Exercise requirements: Images appear in the records below; leave them out and repeat everything else exactly.

Data:
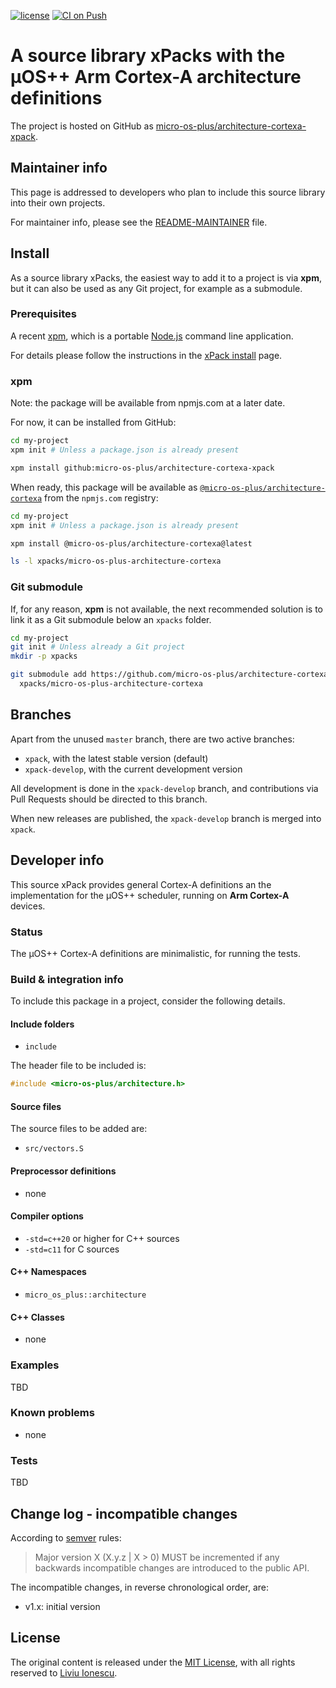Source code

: [![license](https://img.shields.io/github/license/micro-os-plus/architecture-cortexa-xpack)](https://github.com/micro-os-plus/architecture-cortexa-xpack/blob/xpack/LICENSE)
[![CI on Push](https://github.com/micro-os-plus/architecture-cortexa-xpack/workflows/CI%20on%20Push/badge.svg)](https://github.com/micro-os-plus/architecture-cortexa-xpack/actions?query=workflow%3A%22CI+on+Push%22)

# A source library xPacks with the µOS++ Arm Cortex-A architecture definitions

The project is hosted on GitHub as
[micro-os-plus/architecture-cortexa-xpack](https://github.com/micro-os-plus/architecture-cortexa-xpack).

## Maintainer info

This page is addressed to developers who plan to include this source
library into their own projects.

For maintainer info, please see the
[README-MAINTAINER](README-MAINTAINER.md) file.

## Install

As a source library xPacks, the easiest way to add it to a project is via
**xpm**, but it can also be used as any Git project, for example as a submodule.

### Prerequisites

A recent [xpm](https://xpack.github.io/xpm/),
which is a portable [Node.js](https://nodejs.org/) command line application.

For details please follow the instructions in the
[xPack install](https://xpack.github.io/install/) page.

### xpm

Note: the package will be available from npmjs.com at a later date.

For now, it can be installed from GitHub:

```sh
cd my-project
xpm init # Unless a package.json is already present

xpm install github:micro-os-plus/architecture-cortexa-xpack
```

When ready, this package will be available as
[`@micro-os-plus/architecture-cortexa`](https://www.npmjs.com/package/@micro-os-plus/architecture-cortexa)
from the `npmjs.com` registry:

```sh
cd my-project
xpm init # Unless a package.json is already present

xpm install @micro-os-plus/architecture-cortexa@latest

ls -l xpacks/micro-os-plus-architecture-cortexa
```

### Git submodule

If, for any reason, **xpm** is not available, the next recommended
solution is to link it as a Git submodule below an `xpacks` folder.

```sh
cd my-project
git init # Unless already a Git project
mkdir -p xpacks

git submodule add https://github.com/micro-os-plus/architecture-cortexa-xpack.git \
  xpacks/micro-os-plus-architecture-cortexa
```

## Branches

Apart from the unused `master` branch, there are two active branches:

- `xpack`, with the latest stable version (default)
- `xpack-develop`, with the current development version

All development is done in the `xpack-develop` branch, and contributions via
Pull Requests should be directed to this branch.

When new releases are published, the `xpack-develop` branch is merged
into `xpack`.

## Developer info

This source xPack provides general Cortex-A definitions an
the implementation for the µOS++ scheduler,
running on **Arm Cortex-A** devices.

### Status

The µOS++ Cortex-A definitions are minimalistic, for running the tests.

### Build & integration info

To include this package in a project, consider the following details.

#### Include folders

- `include`

The header file to be included is:

```c++
#include <micro-os-plus/architecture.h>
```

#### Source files

The source files to be added are:

- `src/vectors.S`

#### Preprocessor definitions

- none

#### Compiler options

- `-std=c++20` or higher for C++ sources
- `-std=c11` for C sources

#### C++ Namespaces

- `micro_os_plus::architecture`

#### C++ Classes

- none

### Examples

TBD

### Known problems

- none

### Tests

TBD

## Change log - incompatible changes

According to [semver](https://semver.org) rules:

> Major version X (X.y.z | X > 0) MUST be incremented if any
backwards incompatible changes are introduced to the public API.

The incompatible changes, in reverse chronological order,
are:

- v1.x: initial version

## License

The original content is released under the
[MIT License](https://opensource.org/licenses/MIT/),
with all rights reserved to
[Liviu Ionescu](https://github.com/ilg-ul/).
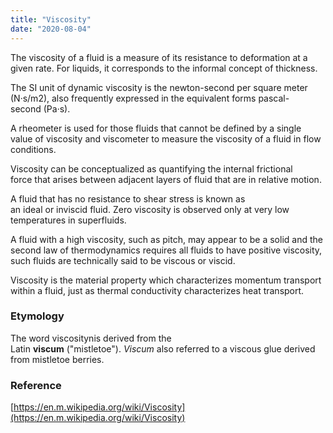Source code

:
 ```yaml
---
title: "Viscosity"
date: "2020-08-04"
---
```


The viscosity of a fluid is a measure of its resistance to deformation at a given rate. For liquids, it corresponds to the informal concept of thickness.

The SI unit of dynamic viscosity is the newton-second per square meter (N·s/m2), also frequently expressed in the equivalent forms pascal-second (Pa·s).

A rheometer is used for those fluids that cannot be defined by a single value of viscosity and viscometer to measure the viscosity of a fluid in flow conditions.

Viscosity can be conceptualized as quantifying the internal frictional force that arises between adjacent layers of fluid that are in relative motion. 

A fluid that has no resistance to shear stress is known as an ideal or inviscid fluid. Zero viscosity is observed only at very low temperatures in superfluids. 

A fluid with a high viscosity, such as pitch, may appear to be a solid and the second law of thermodynamics requires all fluids to have positive viscosity, such fluids are technically said to be viscous or viscid.

Viscosity is the material property which characterizes momentum transport within a fluid, just as thermal conductivity characterizes heat transport.

### Etymology

The word viscositynis derived from the Latin __viscum__ ("mistletoe"). _Viscum_ also referred to a viscous glue derived from mistletoe berries.

### Reference

[https://en.m.wikipedia.org/wiki/Viscosity](https://en.m.wikipedia.org/wiki/Viscosity)
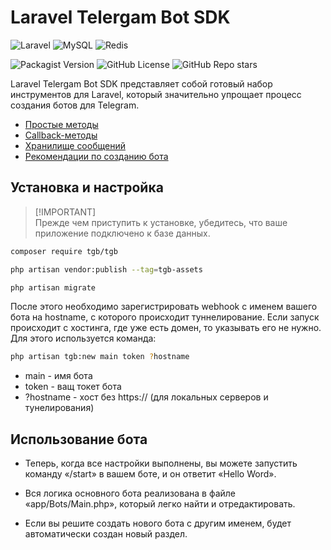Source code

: # Laravel Telergam Bot SDK

![Laravel](https://img.shields.io/badge/laravel-%23FF2D20.svg?style=for-the-badge&logo=laravel&logoColor=white)
![MySQL](https://img.shields.io/badge/mysql-4479A1.svg?style=for-the-badge&logo=mysql&logoColor=white) 
![Redis](https://img.shields.io/badge/redis-%23DD0031.svg?style=for-the-badge&logo=redis&logoColor=white)

![Packagist Version](https://img.shields.io/packagist/v/tgb/tgb)
![GitHub License](https://img.shields.io/github/license/grisha-sychev/laravel-telegram-bot)
![GitHub Repo stars](https://img.shields.io/github/stars/grisha-sychev/laravel-telegram-bot)

Laravel Telergam Bot SDK представляет собой готовый набор инструментов для Laravel, который значительно упрощает процесс создания ботов для Telegram.

- [Простые методы](/)
- [Callback-методы](/)
- [Хранилище сообщений](/)
- [Рекомендации по созданию бота](/)

## Установка и настройка

> [!IMPORTANT]\
> Прежде чем приступить к установке, убедитесь, что ваше приложение подключено к базе данных.


```bash
composer require tgb/tgb
```

```bash
php artisan vendor:publish --tag=tgb-assets
```

```bash
php artisan migrate
```

После этого необходимо зарегистрировать webhook с именем вашего бота на hostname, с которого происходит туннелирование. Если запуск происходит с хостинга, где уже есть домен, то указывать его не нужно. Для этого используется команда:

```bash
php artisan tgb:new main token ?hostname
```

- main - имя бота
- token - ващ токет бота
- ?hostname - хост без https:// (для локальных серверов и тунелирования)

## Использование бота

- Теперь, когда все настройки выполнены, вы можете запустить команду «/start» в вашем боте, и он ответит «Hello Word».

- Вся логика основного бота реализована в файле «app/Bots/Main.php», который легко найти и отредактировать.

- Если вы решите создать нового бота с другим именем, будет автоматически создан новый раздел.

Output of the task:
Source code

: [![license](https://img.shields.io/github/license/micro-os-plus/architecture-cortexa-xpack)](https://github.com/micro-os-plus/architecture-cortexa-xpack/blob/xpack/LICENSE)
[![CI on Push](https://github.com/micro-os-plus/architecture-cortexa-xpack/workflows/CI%20on%20Push/badge.svg)](https://github.com/micro-os-plus/architecture-cortexa-xpack/actions?query=workflow%3A%22CI+on+Push%22)

# A source library xPacks with the µOS++ Arm Cortex-A architecture definitions

The project is hosted on GitHub as
[micro-os-plus/architecture-cortexa-xpack](https://github.com/micro-os-plus/architecture-cortexa-xpack).

## Maintainer info

This page is addressed to developers who plan to include this source
library into their own projects.

For maintainer info, please see the
[README-MAINTAINER](README-MAINTAINER.md) file.

## Install

As a source library xPacks, the easiest way to add it to a project is via
**xpm**, but it can also be used as any Git project, for example as a submodule.

### Prerequisites

A recent [xpm](https://xpack.github.io/xpm/),
which is a portable [Node.js](https://nodejs.org/) command line application.

For details please follow the instructions in the
[xPack install](https://xpack.github.io/install/) page.

### xpm

Note: the package will be available from npmjs.com at a later date.

For now, it can be installed from GitHub:

```sh
cd my-project
xpm init # Unless a package.json is already present

xpm install github:micro-os-plus/architecture-cortexa-xpack
```

When ready, this package will be available as
[`@micro-os-plus/architecture-cortexa`](https://www.npmjs.com/package/@micro-os-plus/architecture-cortexa)
from the `npmjs.com` registry:

```sh
cd my-project
xpm init # Unless a package.json is already present

xpm install @micro-os-plus/architecture-cortexa@latest

ls -l xpacks/micro-os-plus-architecture-cortexa
```

### Git submodule

If, for any reason, **xpm** is not available, the next recommended
solution is to link it as a Git submodule below an `xpacks` folder.

```sh
cd my-project
git init # Unless already a Git project
mkdir -p xpacks

git submodule add https://github.com/micro-os-plus/architecture-cortexa-xpack.git \
  xpacks/micro-os-plus-architecture-cortexa
```

## Branches

Apart from the unused `master` branch, there are two active branches:

- `xpack`, with the latest stable version (default)
- `xpack-develop`, with the current development version

All development is done in the `xpack-develop` branch, and contributions via
Pull Requests should be directed to this branch.

When new releases are published, the `xpack-develop` branch is merged
into `xpack`.

## Developer info

This source xPack provides general Cortex-A definitions an
the implementation for the µOS++ scheduler,
running on **Arm Cortex-A** devices.

### Status

The µOS++ Cortex-A definitions are minimalistic, for running the tests.

### Build & integration info

To include this package in a project, consider the following details.

#### Include folders

- `include`

The header file to be included is:

```c++
#include <micro-os-plus/architecture.h>
```

#### Source files

The source files to be added are:

- `src/vectors.S`

#### Preprocessor definitions

- none

#### Compiler options

- `-std=c++20` or higher for C++ sources
- `-std=c11` for C sources

#### C++ Namespaces

- `micro_os_plus::architecture`

#### C++ Classes

- none

### Examples

TBD

### Known problems

- none

### Tests

TBD

## Change log - incompatible changes

According to [semver](https://semver.org) rules:

> Major version X (X.y.z | X > 0) MUST be incremented if any
backwards incompatible changes are introduced to the public API.

The incompatible changes, in reverse chronological order,
are:

- v1.x: initial version

## License

The original content is released under the
[MIT License](https://opensource.org/licenses/MIT/),
with all rights reserved to
[Liviu Ionescu](https://github.com/ilg-ul/).
Source code

:
 ```yaml
---
title: "Viscosity"
date: "2020-08-04"
---
```


The viscosity of a fluid is a measure of its resistance to deformation at a given rate. For liquids, it corresponds to the informal concept of thickness.

The SI unit of dynamic viscosity is the newton-second per square meter (N·s/m2), also frequently expressed in the equivalent forms pascal-second (Pa·s).

A rheometer is used for those fluids that cannot be defined by a single value of viscosity and viscometer to measure the viscosity of a fluid in flow conditions.

Viscosity can be conceptualized as quantifying the internal frictional force that arises between adjacent layers of fluid that are in relative motion. 

A fluid that has no resistance to shear stress is known as an ideal or inviscid fluid. Zero viscosity is observed only at very low temperatures in superfluids. 

A fluid with a high viscosity, such as pitch, may appear to be a solid and the second law of thermodynamics requires all fluids to have positive viscosity, such fluids are technically said to be viscous or viscid.

Viscosity is the material property which characterizes momentum transport within a fluid, just as thermal conductivity characterizes heat transport.

### Etymology

The word viscositynis derived from the Latin __viscum__ ("mistletoe"). _Viscum_ also referred to a viscous glue derived from mistletoe berries.

### Reference

[https://en.m.wikipedia.org/wiki/Viscosity](https://en.m.wikipedia.org/wiki/Viscosity)
Source code

: # Laravel Telergam Bot SDK

![Laravel](https://img.shields.io/badge/laravel-%23FF2D20.svg?style=for-the-badge&logo=laravel&logoColor=white)
![MySQL](https://img.shields.io/badge/mysql-4479A1.svg?style=for-the-badge&logo=mysql&logoColor=white) 
![Redis](https://img.shields.io/badge/redis-%23DD0031.svg?style=for-the-badge&logo=redis&logoColor=white)

![Packagist Version](https://img.shields.io/packagist/v/tgb/tgb)
![GitHub License](https://img.shields.io/github/license/grisha-sychev/laravel-telegram-bot)
![GitHub Repo stars](https://img.shields.io/github/stars/grisha-sychev/laravel-telegram-bot)

Laravel Telergam Bot SDK представляет собой готовый набор инструментов для Laravel, который значительно упрощает процесс создания ботов для Telegram.

- [Простые методы](/)
- [Callback-методы](/)
- [Хранилище сообщений](/)
- [Рекомендации по созданию бота](/)

## Установка и настройка

> [!IMPORTANT]\
> Прежде чем приступить к установке, убедитесь, что ваше приложение подключено к базе данных.


```bash
composer require tgb/tgb
```

```bash
php artisan vendor:publish --tag=tgb-assets
```

```bash
php artisan migrate
```

После этого необходимо зарегистрировать webhook с именем вашего бота на hostname, с которого происходит туннелирование. Если запуск происходит с хостинга, где уже есть домен, то указывать его не нужно. Для этого используется команда:

```bash
php artisan tgb:new main token ?hostname
```

- main - имя бота
- token - ващ токет бота
- ?hostname - хост без https:// (для локальных серверов и тунелирования)

## Использование бота

- Теперь, когда все настройки выполнены, вы можете запустить команду «/start» в вашем боте, и он ответит «Hello Word».

- Вся логика основного бота реализована в файле «app/Bots/Main.php», который легко найти и отредактировать.

- Если вы решите создать нового бота с другим именем, будет автоматически создан новый раздел.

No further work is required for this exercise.